Du 22 au 24 octobre, le président Nicolas Sarkozy s’est
rendu au Maroc pour une visite d’Etat au roi Mohammed VI. Accompagné de
70 chefs d’entreprises, Sarkozy a confirmé des contrats pour une valeur
de plusieurs milliards de dollars pour des entreprises françaises au Maroc. Il
a aussi promu le projet d’une « Union méditerranéenne » qui réunirait
la France, quelques autres nations européennes et les pays du Maghreb.
Le Maroc est devenu une importante plateforme de main
d’œuvre bon marché pour les entreprises européennes, ainsi
qu’une plaque tournante commerciale de transport de marchandises en
provenance du monde entier et passant par le Détroit de Gibraltar. La
connaissance de la langue française par les Marocains a aussi conduit les
banques françaises et les centres d’appel à mettre en place des
opérations de service au Maroc. La France est le plus grand partenaire
commercial du Maroc tant pour les importations que les exportations, et contrôle
plus de 60 pour cent des investissements étrangers directs du Maroc.

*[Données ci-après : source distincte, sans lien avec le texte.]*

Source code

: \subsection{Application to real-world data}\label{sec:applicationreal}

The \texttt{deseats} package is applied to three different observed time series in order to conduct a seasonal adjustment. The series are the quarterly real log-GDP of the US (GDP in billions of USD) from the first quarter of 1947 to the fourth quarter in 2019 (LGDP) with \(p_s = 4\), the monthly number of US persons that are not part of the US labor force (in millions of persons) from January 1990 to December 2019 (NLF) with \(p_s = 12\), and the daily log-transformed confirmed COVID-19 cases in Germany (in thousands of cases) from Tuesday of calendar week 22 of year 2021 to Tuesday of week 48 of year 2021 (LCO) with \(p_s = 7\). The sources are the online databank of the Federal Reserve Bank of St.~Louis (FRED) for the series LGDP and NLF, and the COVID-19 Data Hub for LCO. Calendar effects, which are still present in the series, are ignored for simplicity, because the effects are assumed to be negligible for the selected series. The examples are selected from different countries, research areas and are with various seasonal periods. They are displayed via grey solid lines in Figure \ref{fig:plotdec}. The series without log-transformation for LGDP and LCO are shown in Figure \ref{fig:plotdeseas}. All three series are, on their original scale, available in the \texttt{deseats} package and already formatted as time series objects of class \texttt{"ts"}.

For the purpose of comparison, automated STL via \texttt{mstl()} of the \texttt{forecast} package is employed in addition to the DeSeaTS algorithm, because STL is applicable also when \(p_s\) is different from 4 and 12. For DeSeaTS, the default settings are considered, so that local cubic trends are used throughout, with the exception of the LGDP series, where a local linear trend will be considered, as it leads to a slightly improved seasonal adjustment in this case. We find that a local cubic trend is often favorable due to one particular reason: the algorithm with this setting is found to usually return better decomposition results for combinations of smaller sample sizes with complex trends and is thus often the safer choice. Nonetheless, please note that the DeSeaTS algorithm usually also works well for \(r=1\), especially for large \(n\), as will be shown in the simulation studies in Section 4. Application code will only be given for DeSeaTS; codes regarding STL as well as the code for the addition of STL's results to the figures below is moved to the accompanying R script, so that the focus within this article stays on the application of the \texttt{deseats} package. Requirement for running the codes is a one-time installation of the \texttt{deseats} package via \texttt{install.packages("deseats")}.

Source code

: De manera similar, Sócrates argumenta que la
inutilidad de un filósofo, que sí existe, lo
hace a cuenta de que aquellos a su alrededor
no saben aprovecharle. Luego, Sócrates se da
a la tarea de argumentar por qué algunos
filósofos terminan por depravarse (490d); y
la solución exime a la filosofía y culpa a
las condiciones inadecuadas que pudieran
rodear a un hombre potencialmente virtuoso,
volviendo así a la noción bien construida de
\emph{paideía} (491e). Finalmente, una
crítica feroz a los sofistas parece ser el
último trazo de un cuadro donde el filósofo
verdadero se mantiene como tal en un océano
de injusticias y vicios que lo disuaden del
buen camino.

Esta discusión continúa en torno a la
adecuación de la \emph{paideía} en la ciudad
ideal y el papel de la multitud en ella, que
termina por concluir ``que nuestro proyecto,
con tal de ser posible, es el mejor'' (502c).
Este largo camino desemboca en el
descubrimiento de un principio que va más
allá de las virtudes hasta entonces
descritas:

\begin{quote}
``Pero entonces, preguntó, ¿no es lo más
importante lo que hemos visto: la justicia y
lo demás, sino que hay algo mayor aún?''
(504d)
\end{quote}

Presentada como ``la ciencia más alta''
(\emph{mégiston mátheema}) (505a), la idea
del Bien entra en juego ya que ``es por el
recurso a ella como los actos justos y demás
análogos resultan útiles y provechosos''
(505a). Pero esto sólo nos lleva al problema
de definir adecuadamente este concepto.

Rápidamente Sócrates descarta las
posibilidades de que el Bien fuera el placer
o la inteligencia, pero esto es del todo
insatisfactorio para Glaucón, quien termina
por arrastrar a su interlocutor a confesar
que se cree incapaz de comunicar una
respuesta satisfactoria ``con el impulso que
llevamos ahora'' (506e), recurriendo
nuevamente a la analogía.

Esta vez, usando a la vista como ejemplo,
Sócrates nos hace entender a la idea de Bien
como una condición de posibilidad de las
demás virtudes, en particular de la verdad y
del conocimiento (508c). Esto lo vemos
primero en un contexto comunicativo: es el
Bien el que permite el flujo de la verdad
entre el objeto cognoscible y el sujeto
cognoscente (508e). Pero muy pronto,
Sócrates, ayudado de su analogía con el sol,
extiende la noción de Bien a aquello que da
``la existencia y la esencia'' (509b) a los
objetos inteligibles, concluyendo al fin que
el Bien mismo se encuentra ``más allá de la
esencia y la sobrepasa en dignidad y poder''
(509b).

Le Maroc entretient aussi des liens politiques étroits avec
les Etats-Unis, où il achète une bonne partie de ses armes. De ce fait, la
visite de Sarkozy avait, pour une grande part, les caractéristiques d’une
visite commerciale, cherchant à garantir contre la concurrence, des marchés et
des contrats pour les entreprises françaises.
Au cours de la visite de Sarkozy, le gouvernement marocain a signé
un contrat de 2 milliards d’euros pour l’entreprise française de
construction Alstom, dont le PDG Patrick Kron avait accompagné Sarkozy au Maroc,
afin de construire une ligne de TGV (train à grande vitesse) entre Tanger et
Casablanca. Il devrait aussi acheter une frégate polyvalente de classe FREMM (multi-mission)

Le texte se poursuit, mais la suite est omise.